We don’t understand how the connection between us and the Chaos Computer Club appeared but we don’t deny that some of us have connections to the CCC but the tracker is run by us, not the CCC. It is hosted on a server of a friend of us who is not even a member of the CCC as far as we know and just happens to have enough resources for our little project.
We thought about funding the hosting with the help of the CCC but that didn’t work out for other reasons.
Even if the tracker would be run by the CCC, people should be happy about that! If you would name organizations in Europe in favour of filesharing, freedom of information and bittorrent beside Piratbyrån in sweden (the guys who started thepiratebay.org), the CCC would be one of them!
We have no idea how the people responsible for Peerguardian get the idea that we work together with MediaDefender or any other anti-piracy company, we certainly do not!
Why should we, we don’t like people earning money with law-suits against filesharer. But then this information is a year old if we understand this posting correct. We changed our tracker-software in the meantime and even try to take countermeasures against faker, so maybe they should re-check about fakes and stuff.
But this is an open tracker, so everybody can use it. The sites who are serving the fake torrents should delete them, we are only providing the trackerservice (for free) without any interaction with the enduser or knowledge of the content of the torrent!
We serve about 170.000 torrents, have 1,5 million users and about 180 million completed downloads in the last 1000 hours, all of them fake? We don’t think so. Some of them fake? Probably. Such is life!

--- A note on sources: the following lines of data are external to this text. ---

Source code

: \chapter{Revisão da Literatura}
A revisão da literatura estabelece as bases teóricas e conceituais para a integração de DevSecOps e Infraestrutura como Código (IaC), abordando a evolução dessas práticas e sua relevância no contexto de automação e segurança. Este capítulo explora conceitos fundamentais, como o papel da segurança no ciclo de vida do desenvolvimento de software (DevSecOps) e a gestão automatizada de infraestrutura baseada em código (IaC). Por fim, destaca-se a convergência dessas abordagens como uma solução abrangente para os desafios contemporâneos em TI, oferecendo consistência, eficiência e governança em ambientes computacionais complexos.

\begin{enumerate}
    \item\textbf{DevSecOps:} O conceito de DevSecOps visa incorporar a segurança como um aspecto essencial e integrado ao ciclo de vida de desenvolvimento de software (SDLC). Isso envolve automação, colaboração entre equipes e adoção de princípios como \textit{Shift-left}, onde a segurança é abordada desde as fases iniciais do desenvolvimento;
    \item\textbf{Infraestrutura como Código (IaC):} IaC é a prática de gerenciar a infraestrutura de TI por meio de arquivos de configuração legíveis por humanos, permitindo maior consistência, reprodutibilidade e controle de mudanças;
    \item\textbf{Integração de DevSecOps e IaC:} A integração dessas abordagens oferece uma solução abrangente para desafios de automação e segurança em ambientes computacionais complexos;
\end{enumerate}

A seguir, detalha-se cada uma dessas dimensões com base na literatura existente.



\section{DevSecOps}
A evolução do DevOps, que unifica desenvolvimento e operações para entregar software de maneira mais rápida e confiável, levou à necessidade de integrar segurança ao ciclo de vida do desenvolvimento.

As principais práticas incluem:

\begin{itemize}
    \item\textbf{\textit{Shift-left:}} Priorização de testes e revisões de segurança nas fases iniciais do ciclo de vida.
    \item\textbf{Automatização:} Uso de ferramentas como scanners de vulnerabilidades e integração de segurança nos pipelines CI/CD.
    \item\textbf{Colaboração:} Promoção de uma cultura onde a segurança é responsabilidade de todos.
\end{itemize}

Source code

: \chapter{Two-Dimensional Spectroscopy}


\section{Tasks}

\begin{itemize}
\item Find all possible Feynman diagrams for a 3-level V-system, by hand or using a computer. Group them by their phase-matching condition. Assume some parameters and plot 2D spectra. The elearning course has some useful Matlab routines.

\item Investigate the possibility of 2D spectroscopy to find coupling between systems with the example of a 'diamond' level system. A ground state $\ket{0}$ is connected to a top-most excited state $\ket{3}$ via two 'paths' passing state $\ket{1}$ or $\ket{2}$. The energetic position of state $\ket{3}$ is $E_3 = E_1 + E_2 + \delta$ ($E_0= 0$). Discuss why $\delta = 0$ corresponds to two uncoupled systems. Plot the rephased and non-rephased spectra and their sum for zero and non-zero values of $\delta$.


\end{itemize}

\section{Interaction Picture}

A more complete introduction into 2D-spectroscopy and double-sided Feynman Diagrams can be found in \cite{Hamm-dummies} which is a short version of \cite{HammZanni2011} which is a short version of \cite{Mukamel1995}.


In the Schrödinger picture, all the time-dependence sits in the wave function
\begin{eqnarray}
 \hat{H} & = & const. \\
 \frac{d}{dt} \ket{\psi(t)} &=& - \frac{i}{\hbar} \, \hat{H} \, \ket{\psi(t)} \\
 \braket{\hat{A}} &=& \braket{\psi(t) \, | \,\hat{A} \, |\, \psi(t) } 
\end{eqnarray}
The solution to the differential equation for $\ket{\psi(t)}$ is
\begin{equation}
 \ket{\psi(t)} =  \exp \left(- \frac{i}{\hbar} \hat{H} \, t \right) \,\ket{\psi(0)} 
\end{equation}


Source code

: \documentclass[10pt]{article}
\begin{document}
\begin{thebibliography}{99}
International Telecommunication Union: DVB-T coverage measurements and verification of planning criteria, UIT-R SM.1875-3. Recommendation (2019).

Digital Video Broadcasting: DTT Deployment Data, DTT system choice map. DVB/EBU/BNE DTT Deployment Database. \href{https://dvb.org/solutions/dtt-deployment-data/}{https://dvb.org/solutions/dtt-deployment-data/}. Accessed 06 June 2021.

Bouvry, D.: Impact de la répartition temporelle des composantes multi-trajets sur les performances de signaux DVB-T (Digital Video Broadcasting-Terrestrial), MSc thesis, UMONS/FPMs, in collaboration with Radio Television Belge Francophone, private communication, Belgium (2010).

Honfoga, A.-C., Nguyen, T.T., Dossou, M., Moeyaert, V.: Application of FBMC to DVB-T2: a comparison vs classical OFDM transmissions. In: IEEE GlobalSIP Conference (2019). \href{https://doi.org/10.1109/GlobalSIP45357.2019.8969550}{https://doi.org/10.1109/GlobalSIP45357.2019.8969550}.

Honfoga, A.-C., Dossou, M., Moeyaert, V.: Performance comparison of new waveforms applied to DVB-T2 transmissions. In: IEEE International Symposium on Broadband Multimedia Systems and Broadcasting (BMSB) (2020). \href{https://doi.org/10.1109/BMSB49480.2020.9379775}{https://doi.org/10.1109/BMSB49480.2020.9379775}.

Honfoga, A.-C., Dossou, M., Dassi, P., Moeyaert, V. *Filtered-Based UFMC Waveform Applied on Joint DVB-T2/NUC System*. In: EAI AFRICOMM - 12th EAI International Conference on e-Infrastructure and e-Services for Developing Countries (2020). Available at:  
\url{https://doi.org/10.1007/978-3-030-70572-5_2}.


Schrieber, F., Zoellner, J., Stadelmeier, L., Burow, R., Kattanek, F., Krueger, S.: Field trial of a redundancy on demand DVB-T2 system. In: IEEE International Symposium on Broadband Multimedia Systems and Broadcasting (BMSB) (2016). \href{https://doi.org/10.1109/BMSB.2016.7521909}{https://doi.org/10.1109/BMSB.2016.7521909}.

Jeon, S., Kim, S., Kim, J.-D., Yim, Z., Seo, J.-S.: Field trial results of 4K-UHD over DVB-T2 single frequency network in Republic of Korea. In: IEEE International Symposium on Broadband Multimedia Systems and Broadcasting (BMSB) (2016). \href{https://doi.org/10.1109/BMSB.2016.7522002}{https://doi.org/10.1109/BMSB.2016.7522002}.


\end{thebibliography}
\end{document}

But if the people of peerguardian have a problem with our tracker, they should feel free to contact us, we don’t bite (most of the time)!
Topics: free speech | 3 Comments »
Perfect Deniability
By erdgeist | February 12, 2007
I stumbled across this post the other day. Copy right enforcers nowadays seem to have trouble catching people ignoring their copy rights red handed. Black lists seem to spread fast enough to lock spies out. So all they’ve got is IP lists bittorrent trackers supply them for a given torrent.
As it seems, this really is enough for them to send out threatening letters to ISPs. While we certainly do not encourage anyone to share files they’re not supposed to, we do not feel well being missused as evidence distributors. Spoofing an IP address is not that hard and knowing that some trackers even parse IP addresses from query strings presented to them is not helpful either.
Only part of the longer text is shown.